Where the word "proposed" appears in a line below, copy the whole line.

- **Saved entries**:
==================================================

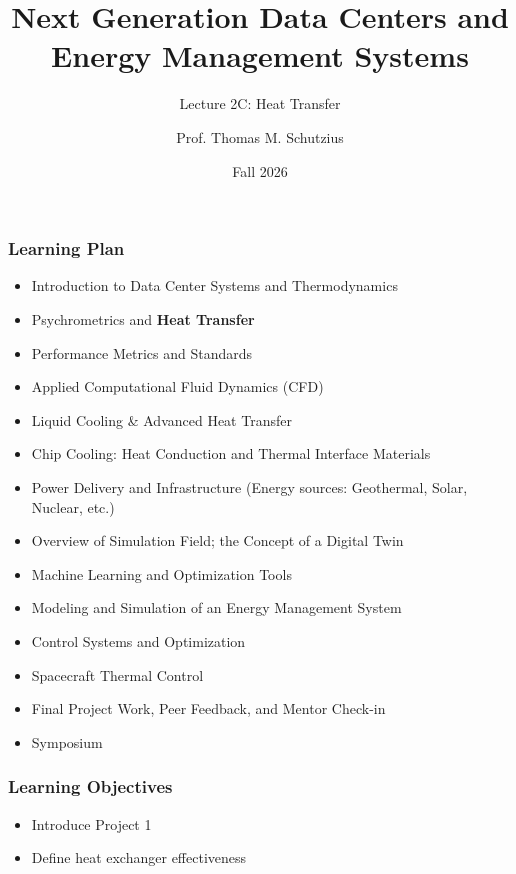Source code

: \documentclass[aspectratio=169,10pt,xcolor={table,dvipsnames},t]{beamer}
\title[lecture 02]{Next Generation Data Centers and Energy Management Systems}
\subtitle{Lecture 2C: Heat Transfer}
\author{Prof. Thomas M. Schutzius}
\institute{Department of Mechanical Engineering}
\date{Fall 2026}
\begin{document}
\begin{frame}
  \titlepage
\end{frame}


{
\smallframetitle
	\begin{frame}
		\frametitle{Learning Plan}
		\begin{itemize}
			\item Introduction to Data Center Systems and Thermodynamics 
			\item Psychrometrics and \textbf{Heat Transfer}
			\item Performance Metrics and Standards
			\item Applied Computational Fluid Dynamics (CFD)
			\item Liquid Cooling \& Advanced Heat Transfer 
			\item Chip Cooling: Heat Conduction and Thermal Interface Materials 
			\item Power Delivery and Infrastructure (Energy sources: Geothermal, Solar, Nuclear, etc.)
			\item Overview of Simulation Field; the Concept of a Digital Twin 
			\item Machine Learning and Optimization Tools 
			\item Modeling and Simulation of an Energy Management System 
			\item Control Systems and Optimization 
			\item Spacecraft Thermal Control
			\item Final Project Work, Peer Feedback, and Mentor Check-in 
			\item Symposium 
		\end{itemize}		
	\end{frame}
}

{
\smallframetitle
	\begin{frame}
		\frametitle{Learning Objectives}
		\begin{itemize}
			\item Introduce Project 1
			\item Define heat exchanger effectiveness
		\end{itemize}		
	\end{frame}
}
\end{document}
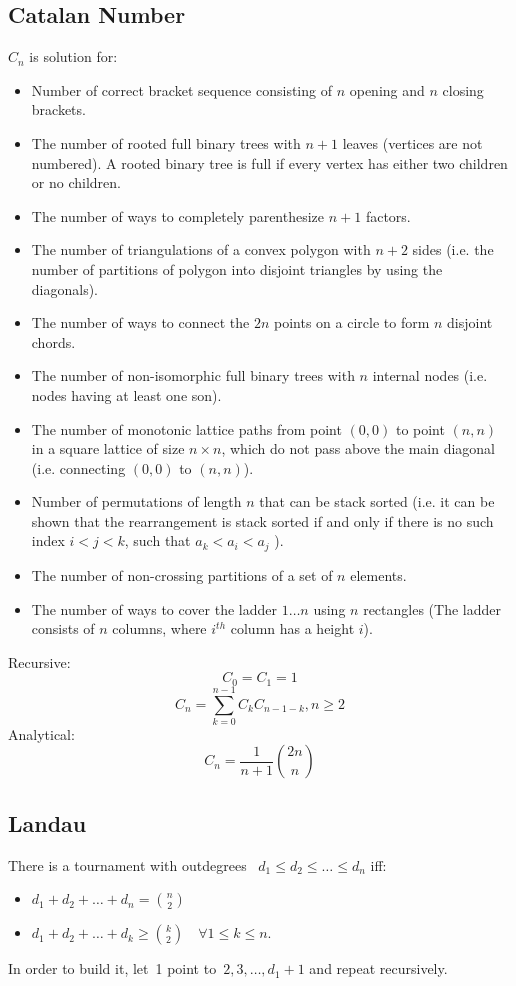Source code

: \subsection{Catalan Number}
$C_n$ is solution for:
\begin{itemize}
	\item Number of correct bracket sequence consisting of $n$ opening and $n$ closing brackets.
	\item The number of rooted full binary trees with $n+1$ leaves (vertices are not numbered). A rooted binary tree is full if every vertex has either two children or no children.
	\item The number of ways to completely parenthesize $n+1$ factors.
	\item The number of triangulations of a convex polygon with $n+2$ sides (i.e. the number of partitions of polygon into disjoint triangles by using the diagonals).
	\item The number of ways to connect the $2n$ points on a circle to form $n$ disjoint chords.
	\item The number of non-isomorphic full binary trees with $n$ internal nodes (i.e. nodes having at least one son).
	\item The number of monotonic lattice paths from point $(0,0)$ to point $(n,n)$ in a square lattice of size $n×n$, which do not pass above the main diagonal (i.e. connecting $(0,0)$ to $(n,n)$).
	\item Number of permutations of length $n$ that can be stack sorted (i.e. it can be shown that the rearrangement is stack sorted if and only if there is no such index $i<j<k$, such that $a_k<a_i<a_j$ ).
	\item The number of non-crossing partitions of a set of $n$ elements.
	\item The number of ways to cover the ladder $1\dots n$ using $n$ rectangles (The ladder consists of $n$ columns, where $i^{th}$ column has a height $i$).
\end{itemize}
Recursive: \[C_0=C_1=1\] \[C_n= \sum_{k=0}^{n-1}C_kC_{n-1-k}, n\geq2\]
Analytical: \[C_n=\frac{1}{n+1}{2n \choose n}\]

\subsection{Landau}
There is a tournament with outdegrees ~$d_1 \leq d_2 \leq \ldots \leq d_n$ iff:
\begin{itemize}
\item $d_1 + d_2 + \ldots + d_n = {n \choose 2}$
\item $d_1 + d_2 + \ldots + d_k \geq {k \choose 2} \quad \forall 1 \leq k \leq n.$
\end{itemize}
In order to build it, let~1 point to~$2, 3, \ldots, d_1 + 1$ and repeat recursively.

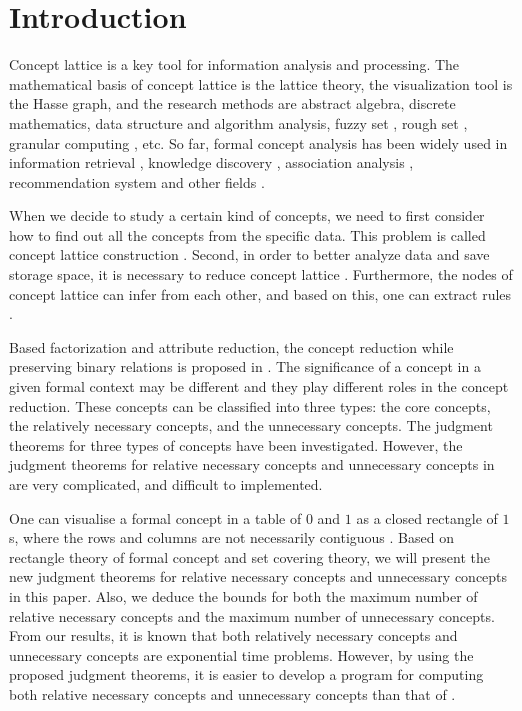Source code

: \documentclass[11pt]{article}
\numberwithin{equation}{subsection}
\begin{document}
 \section{Introduction}


Concept lattice is a key  tool for information analysis and processing. The mathematical basis of concept lattice is the lattice theory, the visualization tool is the Hasse graph, and the research methods are abstract algebra, discrete mathematics, data structure and algorithm analysis, fuzzy set \cite{Zadeh}, rough set \cite{Pawlak}, granular computing \cite{Zadeh97}, etc.
So far, formal concept analysis has been widely used in information retrieval \cite{Li,Carpineto}, knowledge discovery \cite{Nguyen}, association analysis \cite{Tu}, recommendation system \cite{Zou} and other fields \cite{PIV,PBT, SYW,WW}.

When we decide to study a certain kind of concepts, we need to first consider how to find out all the concepts from the specific data. This problem is called concept lattice construction \cite{Andrews17, Outrata,  Andrews,   Osicka,  QLW, QQW}.
Second, in order to better analyze data  and save storage space, it is necessary to reduce concept lattice \cite{Cao, LMWZ, Kuznetsov2007,Ren, Wei,Zhang}.
Furthermore, the nodes of concept lattice can infer from each other, and based on this, one can extract rules \cite{Li, LML,LMW,LMWZ,PRM}.

Based factorization and attribute reduction, the concept reduction while
preserving binary relations is proposed in \cite{Cao,Wei}. The significance of a concept in a given formal context may be different and they play different roles in
the concept reduction. These concepts can be classified into three types: the core concepts, the relatively necessary concepts, and the  unnecessary
concepts.  The judgment theorems for three types of concepts have been investigated. However, the judgment theorems for relative necessary concepts and
unnecessary concepts in \cite{Cao, Wei} are very complicated, and difficult to implemented.

One can visualise a formal concept in a  table of $0$ and $1$  as a closed rectangle of $1$s, where the rows and columns  are not necessarily contiguous \cite{Andrews}.
Based on rectangle theory of formal concept and set covering theory, we will present the new judgment theorems for relative necessary concepts and
unnecessary concepts in this paper. Also, we  deduce the bounds for both the maximum number of relative necessary concepts and the maximum number of unnecessary concepts.
From our results, it is known that both relatively necessary concepts and unnecessary concepts are exponential time problems. However,
by using the proposed judgment theorems, it is easier to develop a program for computing both  relative necessary concepts and
unnecessary concepts than that of \cite{ Wei}.
\end{document}
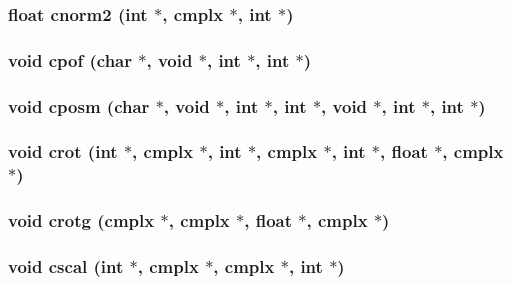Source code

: \subsubsection{\setlength{\rightskip}{0pt plus 5cm}float cnorm2 (int $\ast$, {\bf cmplx} $\ast$, int $\ast$)}\label{essl_8h_6a941202e984707be730e7b8c230768c}


\subsubsection{\setlength{\rightskip}{0pt plus 5cm}void cpof (char $\ast$, void $\ast$, int $\ast$, int $\ast$)}\label{essl_8h_b98eae8c0147fa1690923ab5069c33c4}


\subsubsection{\setlength{\rightskip}{0pt plus 5cm}void cposm (char $\ast$, void $\ast$, int $\ast$, int $\ast$, void $\ast$, int $\ast$, int $\ast$)}\label{essl_8h_1261ba99773d1487c2a0301af1aca661}


\subsubsection{\setlength{\rightskip}{0pt plus 5cm}void crot (int $\ast$, {\bf cmplx} $\ast$, int $\ast$, {\bf cmplx} $\ast$, int $\ast$, float $\ast$, {\bf cmplx} $\ast$)}\label{essl_8h_682329bfc2663b9b1310d7774a34dce0}


\subsubsection{\setlength{\rightskip}{0pt plus 5cm}void crotg ({\bf cmplx} $\ast$, {\bf cmplx} $\ast$, float $\ast$, {\bf cmplx} $\ast$)}\label{essl_8h_ac90ea044aa18a8d0e8c1c08090cd47b}


\subsubsection{\setlength{\rightskip}{0pt plus 5cm}void cscal (int $\ast$, {\bf cmplx} $\ast$, {\bf cmplx} $\ast$, int $\ast$)}\label{essl_8h_34bbe383e12022835ab6ccf66f617226}


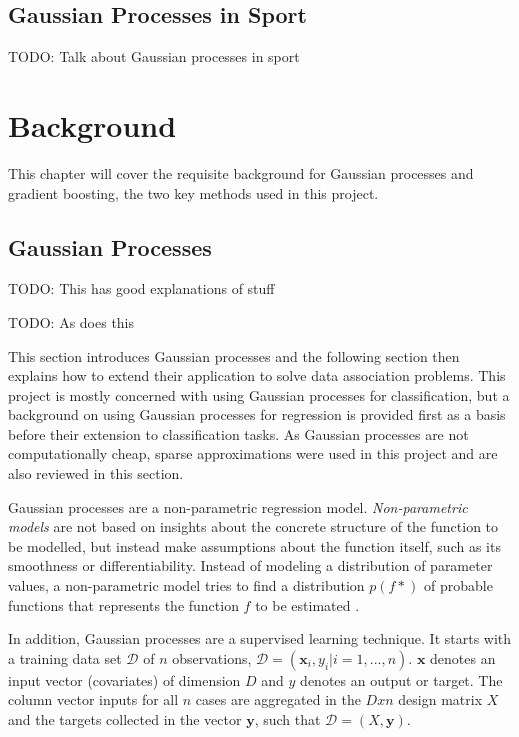 \documentclass[12pt,a4paper]{report}
\theoremstyle{definition}
\begin{document}
\section{Gaussian Processes in Sport}

TODO: Talk about Gaussian processes in sport

\chapter{Background}

This chapter will cover the requisite background for Gaussian processes and gradient boosting, the two key methods used in this project.

\section{Gaussian Processes}

\citep{Yi2019} TODO: This has good explanations of stuff

\citep{Griffiths2023} TODO: As does this

This section introduces Gaussian processes and the following section then explains how to extend their application to solve data association problems. 
This project is mostly concerned with using Gaussian processes for classification, but a background on using Gaussian processes for regression is provided first as a basis before their extension to classification tasks. 
As Gaussian processes are not computationally cheap, sparse approximations were used in this project and are also reviewed in this section.

Gaussian processes are a non-parametric regression model. 
\emph{Non-parametric models} are not based on insights about the concrete structure of the function to be modelled, but instead make assumptions about the function itself, such as its smoothness or differentiability. 
Instead of modeling a distribution of parameter values, a non-parametric model tries to find a distribution $p(f*)$ of probable functions that represents the function $f$ to be estimated \citep{Kaiser2017}.

In addition, Gaussian processes are a supervised learning technique. 
It starts with a training data set $\mathcal{D}$ of $n$ observations, $\mathcal{D} = (\textbf{x}_{i}, y_{i} | i = 1, ..., n)$.
$\textbf{x}$ denotes an input vector (covariates) of dimension $D$ and $y$ denotes an output or target. 
The column vector inputs for all $n$ cases are aggregated in the $D x n$ design matrix $X$ and the targets collected in the vector $\textbf{y}$, such that $\mathcal{D} = (X, \textbf{y})$.
\end{document}
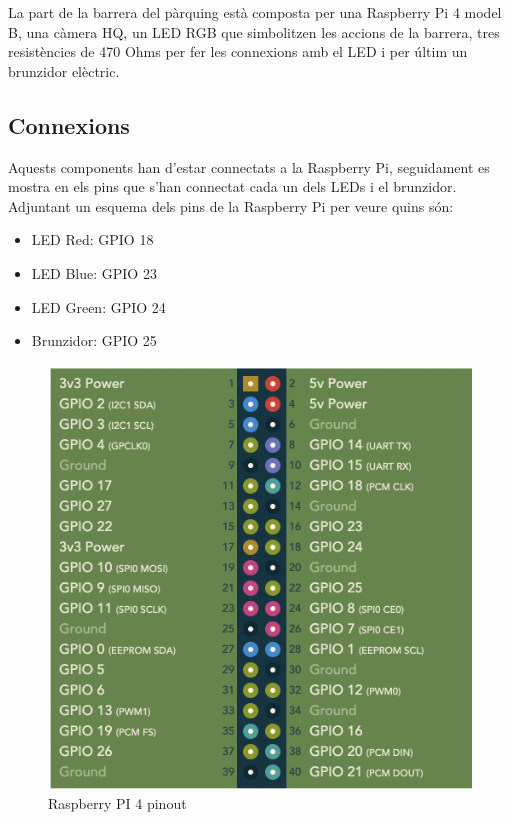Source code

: \label{chap:raspberryPi}

La part de la barrera del pàrquing està composta per una Raspberry Pi 4 model B,
una càmera HQ, un LED RGB que simbolitzen les accions de la barrera, tres resistències de 470 Ohms
per fer les connexions amb el LED i per últim un brunzidor elèctric.


\subsection{Connexions}
Aquests components han d'estar connectats a la Raspberry Pi,
seguidament es mostra en els pins que s'han connectat cada un dels LEDs
i el brunzidor. Adjuntant un esquema dels pins de la Raspberry Pi per veure
quins són:

\begin{itemize}
    \item LED Red: GPIO 18
    \item LED Blue: GPIO 23
    \item LED Green: GPIO 24
    \item Brunzidor: GPIO 25
\end{itemize}

\begin{figure}[H]
    \begin{center}
        \includegraphics[scale=0.35]{Fotos/rasp_pinout.png}
    \end{center}
    \caption{Raspberry PI 4 pinout}
    \label{fig:payment_photo}
\end{figure}

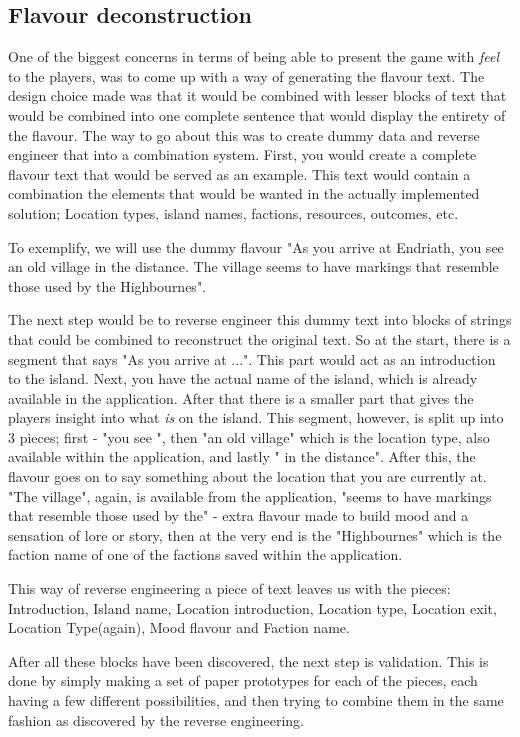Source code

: \subsection{Flavour deconstruction}
\label{sec:flavour}
One of the biggest concerns in terms of being able to present the game with \textit{feel} to the players, was to come up with a way of generating the flavour text. The design choice made was that it would be combined with lesser blocks of text that would be combined into one complete sentence that would display the entirety of the flavour. The way to go about this was to create dummy data and reverse engineer that into a combination system. First, you would create a complete flavour text that would be served as an example. This text would contain a combination the elements that would be wanted in the actually implemented solution; Location types, island names, factions, resources, outcomes, etc.

To exemplify, we will use the dummy flavour "As you arrive at Endriath, you see an old village in the distance. The village seems to have markings that resemble those used by the Highbournes".

The next step would be to reverse engineer this dummy text into blocks of strings that could be combined to reconstruct the original text. So at the start, there is a segment that says "As you arrive at ...". This part would act as an introduction to the island. Next, you have the actual name of the island, which is already available in the application. After that there is a smaller part that gives the players insight into what \textit{is} on the island. This segment, however, is split up into 3 pieces; first - "you see ", then "an old village" which is the location type, also available within the application, and lastly " in the distance". After this, the flavour goes on to say something about the location that you are currently at. "The village", again, is available from the application, "seems to have markings that resemble those used by the" - extra flavour made to build mood and a sensation of lore or story, then at the very end is the "Highbournes" which is the faction name of one of the factions saved within the application.

This way of reverse engineering a piece of text leaves us with the pieces: Introduction, Island name, Location introduction, Location type, Location exit, Location Type(again), Mood flavour and Faction name.

After all these blocks have been discovered, the next step is validation. This is done by simply making a set of paper prototypes for each of the pieces, each having a few different possibilities, and then trying to combine them in the same fashion as discovered by the reverse engineering. 


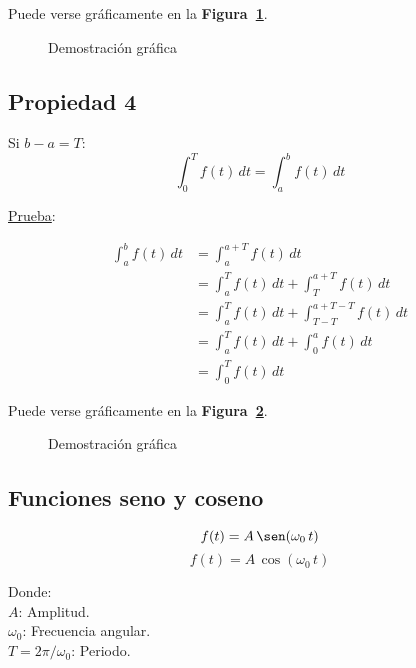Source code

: Puede verse gráficamente en la \textbf{Figura~\ref{figura_04}}.
\begin{figure}[H]
    \centering
    
    \caption{Demostración gráfica}\label{figura_04}
\end{figure}

\subsection*{Propiedad 4}
Si $b-a=T$:
\begin{equation}
    \int_{0}^{T}f(t)\,dt=\int_{a}^{b}f(t)\,dt
\label{propiedad4}
\end{equation}

\underline{Prueba}:

\begin{equation*}
\begin{split}
    \int_{a}^{b}f(t)\,dt
        &=\int_{a}^{a+T}f(t)\,dt\\
        &=\int_{a}^{T}f(t)\,dt+\int_{T}^{a+T}f(t)\,dt\\
        &=\int_{a}^{T}f(t)\,dt+\int_{T-T}^{a+T-T}f(t)\,dt\\
        &=\int_{a}^{T}f(t)\,dt+\int_{0}^{a}f(t)\,dt\\
        &=\int_{0}^{T}f(t)\,dt
\end{split}
\end{equation*}

Puede verse gráficamente en la \textbf{Figura~\ref{figura_05}}.
\begin{figure}[H]
    \centering
    
    \caption{Demostración gráfica}\label{figura_05}
\end{figure}

\subsection{Funciones seno y coseno}
\begin{equation*}
    f(t)=A\,\sen(\omega_0\,t)
\end{equation*}
\begin{equation*}
    f(t)=A\,\cos(\omega_0\,t)
\end{equation*}

Donde:\\
\indent\indent$A$: Amplitud.\\
\indent\indent$\omega_0$: Frecuencia angular.\\
\indent\indent$T=2\pi/\omega_0$: Periodo.\\

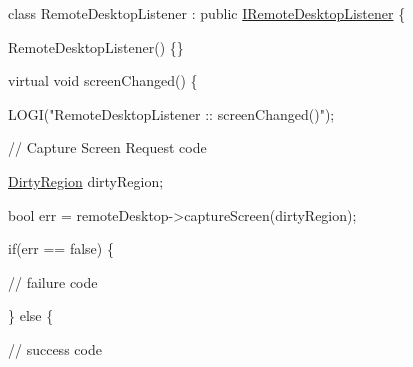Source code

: \begin{DoxyPre} class RemoteDesktopListener : public \hyperlink{classknoxremotedesktop_1_1IRemoteDesktopListener}{IRemoteDesktopListener} \{\end{DoxyPre}



\begin{DoxyPre} 	 RemoteDesktopListener() \{\}\end{DoxyPre}



\begin{DoxyPre} 	 virtual void screenChanged() \{\end{DoxyPre}



\begin{DoxyPre} 		 LOGI("RemoteDesktopListener :: screenChanged()");\end{DoxyPre}



\begin{DoxyPre}		   	 // Capture Screen Request code\end{DoxyPre}



\begin{DoxyPre}			 \hyperlink{classknoxremotedesktop_1_1DirtyRegion}{DirtyRegion} dirtyRegion;\end{DoxyPre}



\begin{DoxyPre}			 bool err = remoteDesktop->captureScreen(dirtyRegion);\end{DoxyPre}



\begin{DoxyPre}			 if(err == false)  \{\end{DoxyPre}



\begin{DoxyPre}				 // failure code\end{DoxyPre}



\begin{DoxyPre}			\} else \{\end{DoxyPre}



\begin{DoxyPre}				 // success code\end{DoxyPre}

==================================================

- **Written solution**:
preserving binary relations is proposed in \cite{Cao,Wei}. The significance of a concept in a given formal context may be different and they play different roles in
by using the proposed judgment theorems, it is easier to develop a program for computing both  relative necessary concepts and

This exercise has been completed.